Ruth Asawa, born in California in 1926 to Japanese-American immigrant farmers, developed early in life an intimate relationship to nature. During a trip to Mexico in 1947, she learned a basket crocheting technique from a local craftsman. She further developed this technique while at Black Mountain College to make her tied-wire, biomorphic forms – an innovation strongly encouraged by her mentor, Josef Albers. For most of her career, Asawa’s imagery tended toward naturalistic, botanical and arboreal configurations and motifs. Simultaneously malleable and rigid, wire was Asawa’s material of choice, and it forged a path that set her apart from her contemporaries.

After building a bi-coastal career for herself in the 1950s, Asawa departed from Peridot Gallery in New York City in 1960, following six years of representation and three solo exhibitions. California became the epicenter for both her family and her art, with only very occasional connections in the larger American art market.

Fischbach Gallery opened its Madison Avenue doors in 1960. The gallery’s reputation of cutting-edge, boundary-breaking programming was led by founder Marilyn Cole Fischbach’s unwavering vision and discerning eye. Marilyn is celebrated for many firsts in the New York art scene, including the revolutionary group exhibition Eccentric Abstraction in 1966, coined as the first exhibition of Postminimal art, as well as Chain Polymers in 1968, Eva Hesse’s only solo exhibition of sculptural work in her lifetime in the United States. Marilyn’s husband Herbert Fischbach, a New York City executive, shared her same fervor and passion for the arts. Together they raised their family surrounded by art and culture, and dedicated their time as patrons and supporters of the arts. It is no surprise that the Fischbachs were drawn to the entirely unique, material-driven work of Ruth Asawa. Letters from the 1960s reveal the relationship that Marilyn and Herbert Fischbach and Asawa developed, documenting exchanges about her artistic process as well as a visit that Herbert took to Asawa’s studio in San Francisco.

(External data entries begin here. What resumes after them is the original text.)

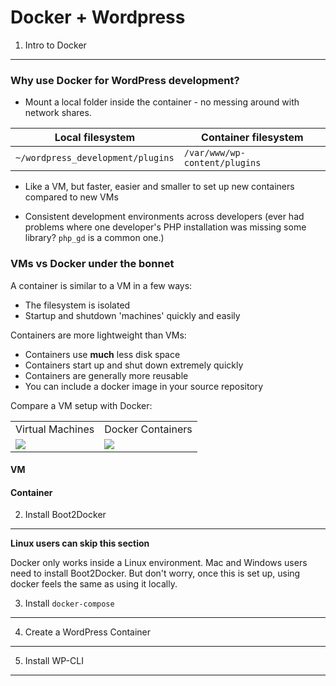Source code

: Docker + Wordpress
==================

1. Intro to Docker
------------------

### Why use Docker for WordPress development?

 - Mount a local folder inside the container - no messing around with network shares.

| Local filesystem  | Container filesystem |
| ----------------  | -------------------- |
| `~/wordpress_development/plugins` | `/var/www/wp-content/plugins` |

 - Like a VM, but faster, easier and smaller to set up new containers compared to new VMs

 - Consistent development environments across developers (ever had problems where one developer's PHP installation was missing some library? `php_gd` is a common one.)

### VMs vs Docker under the bonnet

A container is similar to a VM in a few ways:
 - The filesystem is isolated
 - Startup and shutdown 'machines' quickly and easily

Containers are more lightweight than VMs:
 - Containers use **much** less disk space
 - Containers start up and shut down extremely quickly
 - Containers are generally more reusable
 - You can include a docker image in your source repository


Compare a VM setup with Docker:
<table>
<tr>
  <td>Virtual Machines</td>
  <td>Docker Containers</td>
</tr>
<tr>
  <td>
    <img src="https://www.docker.com/sites/default/files/what-is-docker-diagram.png" />
  </td>
  <td>
    <img src="https://www.docker.com/sites/default/files/what-is-vm-diagram.png" />
  </td>
</tr>
</table>


#### VM

#### Container


2. Install Boot2Docker
----------------------
**Linux users can skip this section**

Docker only works inside a Linux environment. Mac and Windows users need to install Boot2Docker. But don't worry, once this is set up, using docker feels the same as using it locally.

3. Install `docker-compose`
---------------------------

4. Create a WordPress Container
-------------------------------

5. Install WP-CLI
-----------------
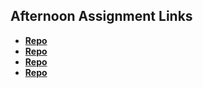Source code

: ## Afternoon Assignment Links

* **[Repo](https://github.com/HiNubby/2023summer_scoreboard)**
* **[Repo](https://github.com/HiNubby/summer2023_vampirehunter)**
* **[Repo](https://github.com/HiNubby/<ASSIGNMENT_REPO>)**
* **[Repo](https://github.com/HiNubby/<ASSIGNMENT_REPO>)**
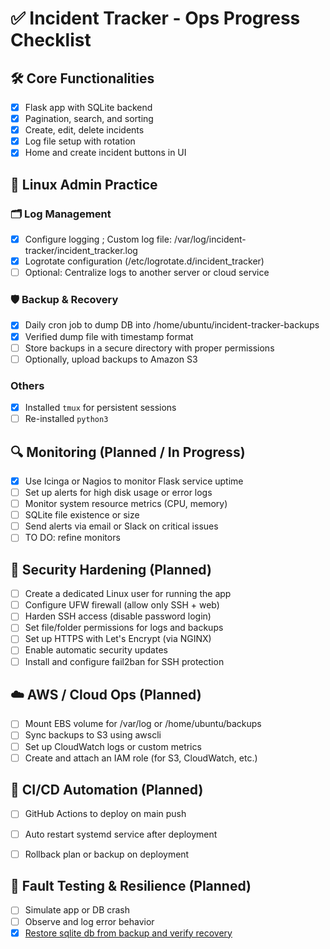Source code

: # ✅ Incident Tracker - Ops Progress Checklist
## 🛠️ Core Functionalities
- [x] Flask app with SQLite backend
- [x] Pagination, search, and sorting
- [x] Create, edit, delete incidents
- [x] Log file setup with rotation
- [x] Home and create incident buttons in UI

## 🔧 Linux Admin Practice
### 🗂️ Log Management
- [x] Configure logging ; Custom log file: /var/log/incident-tracker/incident_tracker.log
- [x] Logrotate configuration (/etc/logrotate.d/incident_tracker)
- [ ] Optional: Centralize logs to another server or cloud service

### 🛡️ Backup & Recovery
- [x] Daily cron job to dump DB into /home/ubuntu/incident-tracker-backups
- [x] Verified dump file with timestamp format
- [ ] Store backups in a secure directory with proper permissions
- [ ] Optionally, upload backups to Amazon S3

### Others
- [x] Installed `tmux` for persistent sessions
- [ ] Re-installed `python3`

## 🔍 Monitoring (Planned / In Progress)
- [x] Use Icinga or Nagios to monitor Flask service uptime
- [ ] Set up alerts for high disk usage or error logs
- [ ] Monitor system resource metrics (CPU, memory)
- [ ] SQLite file existence or size
- [ ] Send alerts via email or Slack on critical issues
- [ ] TO DO: refine monitors

## 🔐 Security Hardening (Planned)
- [ ] Create a dedicated Linux user for running the app
- [ ] Configure UFW firewall (allow only SSH + web)
- [ ] Harden SSH access (disable password login)
- [ ] Set file/folder permissions for logs and backups
- [ ] Set up HTTPS with Let's Encrypt (via NGINX)
- [ ] Enable automatic security updates
- [ ] Install and configure fail2ban for SSH protection

## ☁️ AWS / Cloud Ops (Planned)
- [ ] Mount EBS volume for /var/log or /home/ubuntu/backups
- [ ] Sync backups to S3 using awscli
- [ ] Set up CloudWatch logs or custom metrics
- [ ] Create and attach an IAM role (for S3, CloudWatch, etc.)

## 🚀 CI/CD Automation (Planned)
- [ ] GitHub Actions to deploy on main push
- [ ] Auto restart systemd service after deployment
- [ ] Rollback plan or backup on deployment


## 🧪 Fault Testing & Resilience (Planned)
- [ ] Simulate app or DB crash
- [ ] Observe and log error behavior
- [x] [Restore sqlite db from backup and verify recovery ](https://github.com/sadieedwin/incident-tracker-web-app/blob/main/docs/sqlite-db-restore-simulation.md)

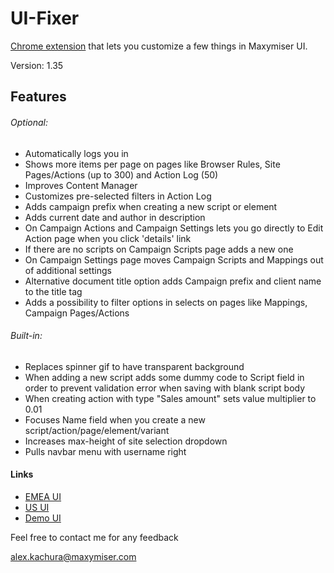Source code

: # UI-Fixer
[Chrome extension](https://chrome.google.com/webstore/detail/ui-fixer/ocpdnkacigphdkeokobanmcinahdfnpd) that lets you customize a few things in Maxymiser UI.

Version: 1.35

## Features

###### Optional:
* Automatically logs you in
* Shows more items per page on pages like Browser Rules, Site Pages/Actions (up to 300) and Action Log (50)
* Improves Content Manager
* Customizes pre-selected filters in Action Log
* Adds campaign prefix when creating a new script or element
* Adds current date and author in description
* On Campaign Actions and Campaign Settings lets you go directly to Edit Action page when you click 'details' link
* If there are no scripts on Campaign Scripts page adds a new one
* On Campaign Settings page moves Campaign Scripts and Mappings out of additional settings
* Alternative document title option adds Campaign prefix and client name to the title tag
* Adds a possibility to filter options in selects on pages like Mappings, Campaign Pages/Actions

###### Built-in:
* Replaces spinner gif to have transparent background
* When adding a new script adds some dummy code to Script field in order to prevent validation error when saving with blank script body
* When creating action with type "Sales amount" sets value multiplier to 0.01
* Focuses Name field when you create a new script/action/page/element/variant
* Increases max-height of site selection dropdown
* Pulls navbar menu with username right

#### Links
- [EMEA UI](https://ui61.maxymiser.com/)
- [US UI](https://ui61us.maxymiser.com/)
- [Demo UI](https://demo.maxymiser.org/)

Feel free to contact me for any feedback

<alex.kachura@maxymiser.com>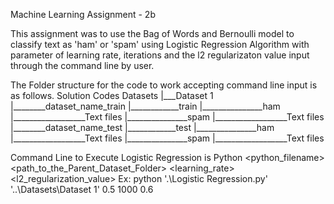 Machine Learning Assignment - 2b

This assignment was to use the Bag of Words and Bernoulli model to classify text as 'ham' or 'spam' using Logistic Regression Algorithm with parameter of learning rate, iterations and the l2 regularizaton value input through the command line by user.

The Folder structure for the code to work accepting command line input is as follows.
Solution Codes
Datasets
|___Dataset 1
|________dataset_name_train
|____________train
|_______________ham
|__________________Text files
|_______________spam
|__________________Text files
|________dataset_name_test
|____________test
|_______________ham
|__________________Text files
|_______________spam
|__________________Text files

Command Line to Execute Logistic Regression is
Python <python_filename> <path_to_the_Parent_Dataset_Folder> <learning_rate> <iterations> <l2_regularization_value>
Ex: python '.\Logistic Regression.py' '..\Datasets\Dataset 1' 0.5 1000 0.6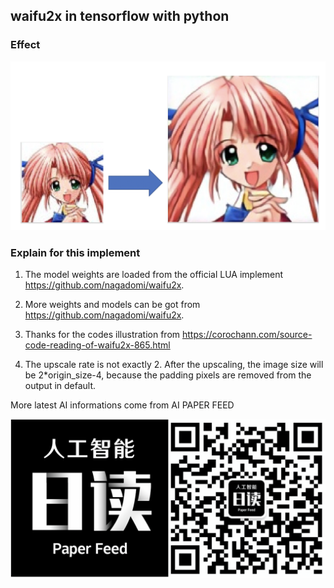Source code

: ## waifu2x in tensorflow with python

### Effect

![effect](effect.png)

### Explain for this implement

1. The model weights are loaded from the official LUA implement https://github.com/nagadomi/waifu2x.

2. More weights and models can be got from https://github.com/nagadomi/waifu2x.

3. Thanks for the codes illustration from https://corochann.com/source-code-reading-of-waifu2x-865.html

4. The upscale rate is not exactly 2. After the upscaling, the image size will be 2*origin_size-4, because the padding pixels are removed from the output in default.

More latest AI informations come from AI PAPER FEED

![AIPAPERFEED](AI日读.jpg)

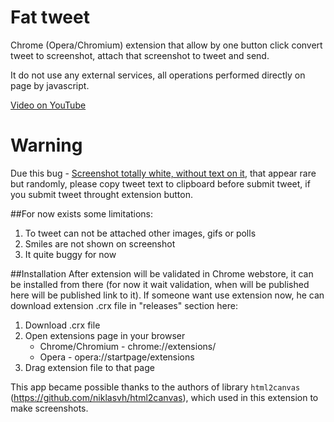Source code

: # Fat tweet
Chrome (Opera/Chromium) extension that allow by one button click convert tweet to screenshot, attach that screenshot to tweet and send.

It do not use any external services, all operations performed directly on page by javascript.

[Video on YouTube](https://www.youtube.com/watch?v=3JRXCljOE7k&feature=youtu.be)

# Warning

Due this bug - [Screenshot totally white, without text on it](https://github.com/Zaporozhec7/fat_tweet/issues/7), that appear rare but randomly, please copy tweet text to clipboard before submit tweet, if you submit tweet throught extension button.

##For now exists some limitations:

1. To tweet can not be attached other images, gifs or polls
2. Smiles are not shown on screenshot
3. It quite buggy for now

##Installation
After extension will be validated in Chrome webstore, it can be installed from there (for now it wait validation, when will be published here will be published link to it).
If someone want use extension now, he can download extension .crx file in "releases" section here:

1. Download .crx file
2. Open extensions page in your browser 
    - Chrome/Chromium - chrome://extensions/
    - Opera - opera://startpage/extensions 
3. Drag extension file to that page

This app became possible thanks to the authors of library `html2canvas` (https://github.com/niklasvh/html2canvas), which used in this extension to make screenshots.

In 1962, Asawa was given the gift of a desert plant in the hopes that she would enjoy drawing it. “The tumbleweed-like growth, bristling with branches, fascinated Ruth. But its structure was so complex, it eluded her pen” (M. Chase, Everything She Touched: The Life of Ruth Asawa, San Francisco, 2020, p. 99). Instead, this gift would inspire a new series of tied-wire forms, and Untitled (S. 846) would be the first of this series. As Asawa described in a letter written to Mr. Fischbach, "The forms are treelike. What I am doing is dividing the branches in the way a plant divides until it ends up with two or three stems. It is exciting and the possibilities go on and on" (R. Asawa, quoted in letter to Herbert Fischbach, April 1963). This enduring sense of curiosity and possibility is a quality that defined Asawa’s work, and is a quality that speaks very deeply to the Fischbachs’ legacy in the arts. It is more than fitting that Untitled (S. 846), the first realized work from an entirely new series, would find a home in the visionary collection of Marilyn and Herbert Fischbach.

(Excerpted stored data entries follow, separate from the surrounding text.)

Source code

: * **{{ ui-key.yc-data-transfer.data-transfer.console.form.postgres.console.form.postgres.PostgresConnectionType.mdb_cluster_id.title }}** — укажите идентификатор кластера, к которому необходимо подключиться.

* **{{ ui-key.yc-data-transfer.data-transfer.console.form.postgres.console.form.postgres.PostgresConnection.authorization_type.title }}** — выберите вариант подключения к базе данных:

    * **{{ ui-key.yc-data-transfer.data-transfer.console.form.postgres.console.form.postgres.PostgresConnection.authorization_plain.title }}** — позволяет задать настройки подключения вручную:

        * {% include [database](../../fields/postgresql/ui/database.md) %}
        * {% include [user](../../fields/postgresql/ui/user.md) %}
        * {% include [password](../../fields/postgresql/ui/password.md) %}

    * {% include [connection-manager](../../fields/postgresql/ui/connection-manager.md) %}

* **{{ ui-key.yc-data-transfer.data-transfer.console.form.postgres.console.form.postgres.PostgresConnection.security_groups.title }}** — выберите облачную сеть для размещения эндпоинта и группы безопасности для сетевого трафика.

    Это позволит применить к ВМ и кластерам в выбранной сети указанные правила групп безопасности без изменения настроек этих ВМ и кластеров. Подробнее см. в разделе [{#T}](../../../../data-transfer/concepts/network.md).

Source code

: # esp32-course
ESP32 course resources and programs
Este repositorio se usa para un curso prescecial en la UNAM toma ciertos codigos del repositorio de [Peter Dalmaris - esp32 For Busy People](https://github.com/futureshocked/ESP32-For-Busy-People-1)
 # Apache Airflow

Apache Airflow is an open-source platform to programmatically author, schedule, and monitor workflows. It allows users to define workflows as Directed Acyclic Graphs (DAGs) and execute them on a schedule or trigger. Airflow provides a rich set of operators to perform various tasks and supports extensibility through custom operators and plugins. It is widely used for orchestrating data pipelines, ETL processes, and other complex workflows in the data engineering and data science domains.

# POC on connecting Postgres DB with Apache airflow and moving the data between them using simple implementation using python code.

Striking in intricacy and in scale, Untitled (S. 846), 1963, exhibits Asawa’s unrivaled ability to capture the delicacies of nature’s forms. There is a unique duality to Asawa’s chosen medium of galvanized steel—in one sense it is a resilient, utilitarian material, yet Untitled (S. 846) exudes a sense of weightlessness as the delicate bundles interlock, and the sprightly wire-tips expand effortlessly in space. Looking straight on, the viewer is presented with a tree-like form, inspired by arboreous desert landscapes. Overhead, the viewer is welcomed into Asawa’s masterful expression of form. A pattern that resembles the contours of a flower and bristling edges encircle the outer ring pointing outward toward open space. In many ways, Untitled (S. 846) is an homage to nature, and the complex beauty that is birthed from Asawa’s three-dimensional drawing in space.